I had seen Corey’s large-scale photographs before, though none from this particular series. Photos in his Habitat series get consistent praise for their sharp-eyed take on American scenes. People say when Corey aims his camera at mostly unmemorable things — like picnic tables and overpasses — his deft use of color and light makes the ordinary seem otherworldly. I would only add that his photos nearly glow.
Of his Wisconsin Taverns series, Corey has said that taverns are “very much a part of Wisconsin history and community, and they’re going away. These people [the owners] are struggling. I thought it was important to document that” (see “MMoCA’s Wisconsin Triennial is all over the place, to its credit,” by Jennifer Smith).
Enjoying the Tavern show for the first time in another state appealed to me somehow, and so I went looking for Wisconsin Taverns in Seattle.
I won’t describe the mishaps that prevented me from finding the Seattle show, except to say that I (twice!) fruitlessly climbed and wandered the city’s First Hill. After my failed quest, I talked by phone to a woman representing the gallery, who explained where I went astray. She praised the Tavern series effusively, and told me Seattle residents–many of whom are transplanted Wisconsinites, she said–have loved it, too.

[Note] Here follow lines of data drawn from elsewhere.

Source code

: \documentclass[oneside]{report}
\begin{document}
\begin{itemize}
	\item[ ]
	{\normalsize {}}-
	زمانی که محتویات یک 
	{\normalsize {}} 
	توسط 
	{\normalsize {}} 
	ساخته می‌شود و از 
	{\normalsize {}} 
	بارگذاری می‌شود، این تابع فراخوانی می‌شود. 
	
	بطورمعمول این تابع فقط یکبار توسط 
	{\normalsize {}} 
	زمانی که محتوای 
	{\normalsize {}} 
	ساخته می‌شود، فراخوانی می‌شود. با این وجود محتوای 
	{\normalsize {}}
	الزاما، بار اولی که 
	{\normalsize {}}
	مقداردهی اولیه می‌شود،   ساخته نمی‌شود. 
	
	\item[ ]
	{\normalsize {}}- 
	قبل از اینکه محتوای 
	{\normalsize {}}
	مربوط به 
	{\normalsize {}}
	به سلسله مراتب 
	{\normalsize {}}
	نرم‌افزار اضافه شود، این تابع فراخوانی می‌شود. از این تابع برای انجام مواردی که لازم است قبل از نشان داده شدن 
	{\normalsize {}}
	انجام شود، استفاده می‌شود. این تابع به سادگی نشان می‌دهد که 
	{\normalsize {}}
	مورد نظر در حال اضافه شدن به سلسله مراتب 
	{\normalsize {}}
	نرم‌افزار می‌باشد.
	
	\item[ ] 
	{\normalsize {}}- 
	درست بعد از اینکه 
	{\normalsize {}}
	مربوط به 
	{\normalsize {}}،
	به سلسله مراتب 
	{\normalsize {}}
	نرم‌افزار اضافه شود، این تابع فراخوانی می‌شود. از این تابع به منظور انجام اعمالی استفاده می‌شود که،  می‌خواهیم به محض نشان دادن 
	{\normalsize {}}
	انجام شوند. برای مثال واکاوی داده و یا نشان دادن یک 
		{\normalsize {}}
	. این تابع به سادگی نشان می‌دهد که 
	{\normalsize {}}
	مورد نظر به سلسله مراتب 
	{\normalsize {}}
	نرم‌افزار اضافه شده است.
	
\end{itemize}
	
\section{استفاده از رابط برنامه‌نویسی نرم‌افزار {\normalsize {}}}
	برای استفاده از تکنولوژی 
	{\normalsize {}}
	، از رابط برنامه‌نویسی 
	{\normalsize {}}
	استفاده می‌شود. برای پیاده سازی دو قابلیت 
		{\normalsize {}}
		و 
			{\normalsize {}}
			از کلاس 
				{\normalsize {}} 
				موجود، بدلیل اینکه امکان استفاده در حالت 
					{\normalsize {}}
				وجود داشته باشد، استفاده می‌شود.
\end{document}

Of course, there’s no need to go to Washington to see Carl Corey’s work; in fact, there’s no need to leave your chair. After searching Seattle for Wisconsin Taverns, I came home to find Corey’s photos nearly everywhere I looked, which is perhaps, as it should be.
A Portal Wisconsin online gallery artist, Corey just added ten new images to his section of our site. The photos represent newer work both from his Habitat series and from the Wisconsin Tavern series. Many, many more are posted at his well-designed personal site, carlcorey.com.
You can also pick up a copy of the Wisconsin People & Ideas summer issue at your local library or bookstore. Included in this issue’s Galleria is a beauteous ten-page spread of some of the Tavern series, striking images of out-of-the-way pubs that ooze personality. Featured taverns are sometimes fantastical, surprisingly pristine and, though I’m not exactly a roadhouse regular, oddly familiar. Fans of photography will find the magazine well worth its $5 cover price.
And finally, for a very limited time, three photos from Corey’s Tavern series are on exhibit at the Madison Museum of Contemporary Art‘s Wisconsin Triennial show, and a portion of his Habitat series is featured in a side-by-side solo exhibition (with glass artist Lisa Koch) at the James Watrous Gallery. You’ll find both the Museum and the Gallery at the Overture Center for the Arts in Madison, incidentally just a ten-minute walk from the Portal Wisconsin headquarters.
Call me, if you need directions.
P.S. Happen to be going to Portland, Ore., in September? Carl Corey tells me the Tavern Series will be at Blue Sky Gallery there, for a show of 25 large prints. I would love to hear from anyone who finds Wisconsin Taverns in Oregon.